Sarkozy cabinet reshuffle aims to capture Gaullist fields of French right

French President Nicolas Sarkozy's cabinet reshuffle Sunday shows an Elysée Palace with a sharp eye on the 2012 elections. Sarkozy's ratings are at a historic low.

Thibault Camus/AP Photo
French President Nicolas Sarkozy is seen prior to welcoming Greek Prime Minister George Papandreou (unseen) at the Elysee Palace, in Paris, Monday, Nov. 15.

Nicolas Sarkozy’s election in 2007 brought a mixed set of left-wing ministers to his cabinet, including some high-profile female minority figures, a rarity in political life here. It played as a smart move to “co-opt” or nullify the left in France.

But a cabinet reshuffle yesterday shows an Elysée Palace ready to capture the Gaullist fields of the French right ahead of 2012 elections. Mr. Sarkozy jettisoned his Socialist Foreign Minister Bernard Kouchner and the Algerian-origin Urban Minister Fadela Amara, and gave the Defense Ministry and No. 2 cabinet spot to Alain Juppe, prime minister under former President Jacques Chirac.

In a surprise, Sarkozy retained Prime Minister François Fillon, which has played here as a presidential nod through clenched teeth, given that Mr. Fillon has higher approval than the president. Sarkozy had been ready to offer the prime minister spot to Jean Louis Borloo, a centrist with ties to the left. But with Sarkozy’s ratings at a historic low, the palace did not dismiss the current prime minister; “Fillon Keeps Sarkozy” was the cheeky headline in today’s left-leaning Liberation newspaper.

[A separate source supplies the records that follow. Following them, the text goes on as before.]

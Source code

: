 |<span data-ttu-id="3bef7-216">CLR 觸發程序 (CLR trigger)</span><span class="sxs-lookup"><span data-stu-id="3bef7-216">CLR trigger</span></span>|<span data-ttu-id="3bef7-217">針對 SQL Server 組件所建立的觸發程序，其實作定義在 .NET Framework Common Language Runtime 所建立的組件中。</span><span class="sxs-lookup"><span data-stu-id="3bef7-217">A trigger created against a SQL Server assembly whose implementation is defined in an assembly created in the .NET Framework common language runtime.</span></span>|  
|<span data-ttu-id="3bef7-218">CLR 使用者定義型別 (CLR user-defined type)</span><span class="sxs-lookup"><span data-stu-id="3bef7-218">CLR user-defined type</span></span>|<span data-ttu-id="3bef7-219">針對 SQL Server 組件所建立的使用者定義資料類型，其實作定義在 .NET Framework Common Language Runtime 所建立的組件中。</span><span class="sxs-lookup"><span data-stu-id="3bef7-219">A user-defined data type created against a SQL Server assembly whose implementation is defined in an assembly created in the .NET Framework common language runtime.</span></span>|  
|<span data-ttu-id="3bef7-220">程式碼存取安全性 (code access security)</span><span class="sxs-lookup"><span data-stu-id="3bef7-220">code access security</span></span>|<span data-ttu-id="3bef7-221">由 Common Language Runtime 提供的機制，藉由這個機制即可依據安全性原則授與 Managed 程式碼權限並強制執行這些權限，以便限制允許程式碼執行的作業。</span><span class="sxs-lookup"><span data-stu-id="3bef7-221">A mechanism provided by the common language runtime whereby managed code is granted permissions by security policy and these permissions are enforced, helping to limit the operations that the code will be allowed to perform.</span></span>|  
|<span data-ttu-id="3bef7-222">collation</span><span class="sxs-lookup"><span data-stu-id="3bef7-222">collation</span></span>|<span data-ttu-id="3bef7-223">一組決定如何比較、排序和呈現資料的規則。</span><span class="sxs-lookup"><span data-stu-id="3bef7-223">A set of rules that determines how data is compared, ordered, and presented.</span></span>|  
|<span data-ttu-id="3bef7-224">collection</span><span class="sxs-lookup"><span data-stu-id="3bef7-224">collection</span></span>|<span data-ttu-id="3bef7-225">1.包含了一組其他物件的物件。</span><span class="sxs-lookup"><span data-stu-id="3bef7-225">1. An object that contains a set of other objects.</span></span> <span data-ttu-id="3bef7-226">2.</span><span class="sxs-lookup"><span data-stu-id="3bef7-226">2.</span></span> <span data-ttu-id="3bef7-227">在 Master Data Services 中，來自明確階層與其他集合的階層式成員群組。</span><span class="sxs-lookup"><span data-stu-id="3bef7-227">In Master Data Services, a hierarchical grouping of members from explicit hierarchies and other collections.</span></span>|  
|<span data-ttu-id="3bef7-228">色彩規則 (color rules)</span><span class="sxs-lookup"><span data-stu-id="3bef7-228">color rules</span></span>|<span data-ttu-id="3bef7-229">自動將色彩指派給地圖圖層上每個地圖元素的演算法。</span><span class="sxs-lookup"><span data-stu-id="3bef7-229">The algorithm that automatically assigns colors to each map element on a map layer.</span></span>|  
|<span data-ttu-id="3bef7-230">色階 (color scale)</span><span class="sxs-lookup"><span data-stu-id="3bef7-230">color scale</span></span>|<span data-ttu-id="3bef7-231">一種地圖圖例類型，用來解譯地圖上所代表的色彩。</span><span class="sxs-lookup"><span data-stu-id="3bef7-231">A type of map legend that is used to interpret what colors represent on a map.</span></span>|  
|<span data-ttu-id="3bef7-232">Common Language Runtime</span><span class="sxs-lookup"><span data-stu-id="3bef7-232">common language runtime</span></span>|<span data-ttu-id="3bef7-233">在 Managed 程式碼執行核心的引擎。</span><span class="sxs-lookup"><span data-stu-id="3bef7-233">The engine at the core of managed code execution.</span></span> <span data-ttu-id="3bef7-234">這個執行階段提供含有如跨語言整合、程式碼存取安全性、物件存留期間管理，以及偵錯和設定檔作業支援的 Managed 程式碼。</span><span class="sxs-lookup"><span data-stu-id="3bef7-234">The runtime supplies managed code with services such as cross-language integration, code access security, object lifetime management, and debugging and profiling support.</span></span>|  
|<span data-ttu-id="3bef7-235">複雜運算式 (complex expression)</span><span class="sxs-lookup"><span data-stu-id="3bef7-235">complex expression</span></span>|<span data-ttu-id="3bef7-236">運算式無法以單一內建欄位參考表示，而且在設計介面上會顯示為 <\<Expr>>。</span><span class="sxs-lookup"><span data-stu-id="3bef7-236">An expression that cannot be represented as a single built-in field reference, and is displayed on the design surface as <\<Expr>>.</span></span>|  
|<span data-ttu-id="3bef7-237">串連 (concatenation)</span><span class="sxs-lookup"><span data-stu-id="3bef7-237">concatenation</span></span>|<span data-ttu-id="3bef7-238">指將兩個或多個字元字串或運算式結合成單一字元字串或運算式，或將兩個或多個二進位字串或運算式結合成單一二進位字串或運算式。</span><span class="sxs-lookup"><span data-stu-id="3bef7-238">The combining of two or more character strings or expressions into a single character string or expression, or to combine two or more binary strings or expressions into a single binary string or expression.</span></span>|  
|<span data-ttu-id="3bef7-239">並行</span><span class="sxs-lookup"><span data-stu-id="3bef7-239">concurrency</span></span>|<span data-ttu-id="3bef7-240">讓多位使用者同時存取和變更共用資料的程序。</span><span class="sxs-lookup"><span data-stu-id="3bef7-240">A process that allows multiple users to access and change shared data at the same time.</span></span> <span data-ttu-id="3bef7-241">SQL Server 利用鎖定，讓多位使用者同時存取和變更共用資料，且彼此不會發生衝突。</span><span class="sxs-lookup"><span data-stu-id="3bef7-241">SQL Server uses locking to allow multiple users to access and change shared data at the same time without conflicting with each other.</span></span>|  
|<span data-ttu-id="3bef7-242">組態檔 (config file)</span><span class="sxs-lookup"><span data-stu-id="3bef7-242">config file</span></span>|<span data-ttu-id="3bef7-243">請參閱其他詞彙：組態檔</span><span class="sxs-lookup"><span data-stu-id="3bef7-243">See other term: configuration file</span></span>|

Sarkozy retained Finance Minister Christine Lagarde, who said today that the reshuffle is “totally revolutionary” and marks a “360-degree turn” toward “solidity and professionalism."

Long-awaited move

The reshuffle has been long awaited. Sarkozy chose the weekend after the Group of 20 economic meeting in Seoul – he presides over next year’s G20 and is expected to propose a set of global financial reforms – to announce the changes.

The move also appears to shore up a center-right focus and back away from harder-right policies last summer, including police crackdowns on minorities and tougher immigration policies. That political territory, considered the vote bank of the popular Marine Le Pen, daughter of Jean-Marie Le Pen of the National Front, had previously been targeted by Sarkozy’s political advisers.

Yet the summer shift, including a targeting of Roma or Gypsies that backfired in public opinion, brought a plummet in Sarkozy’s ratings. Hence, in the reshuffle, the palace has simply “disappeared” a new controversial Ministry of Immigration and National Identity, putting its portfolio into the Interior ministry. Reports in the political weekly Canard Enchaine has Sarkozy saying that for every vote he gains from Ms. Le Pen, he loses four from the French mainstream.

Some analysts say the new government reflects a more cautious tenor in contrast with the robust and dynamic plans of Sarkozy in 2007, when France’s youngest president promised a wide-spread break or “rupture” with the past.

Former Prime Minister Dominique de Villepin, who plans to challenge Sarkozy from the center-right in 2012, painted the reshuffle as evidence that Sarkozy is out of touch with French sensibilities.

“Political continuity is a good thing as long as there is a political vision, and there lies the problem," Mr. Villepin said on French TV Monday morning. "There is no vision, and because of that, one may regret.… the government and the president are distancing themselves from the French. That is for me the main lesson to be drawn from this reshuffle."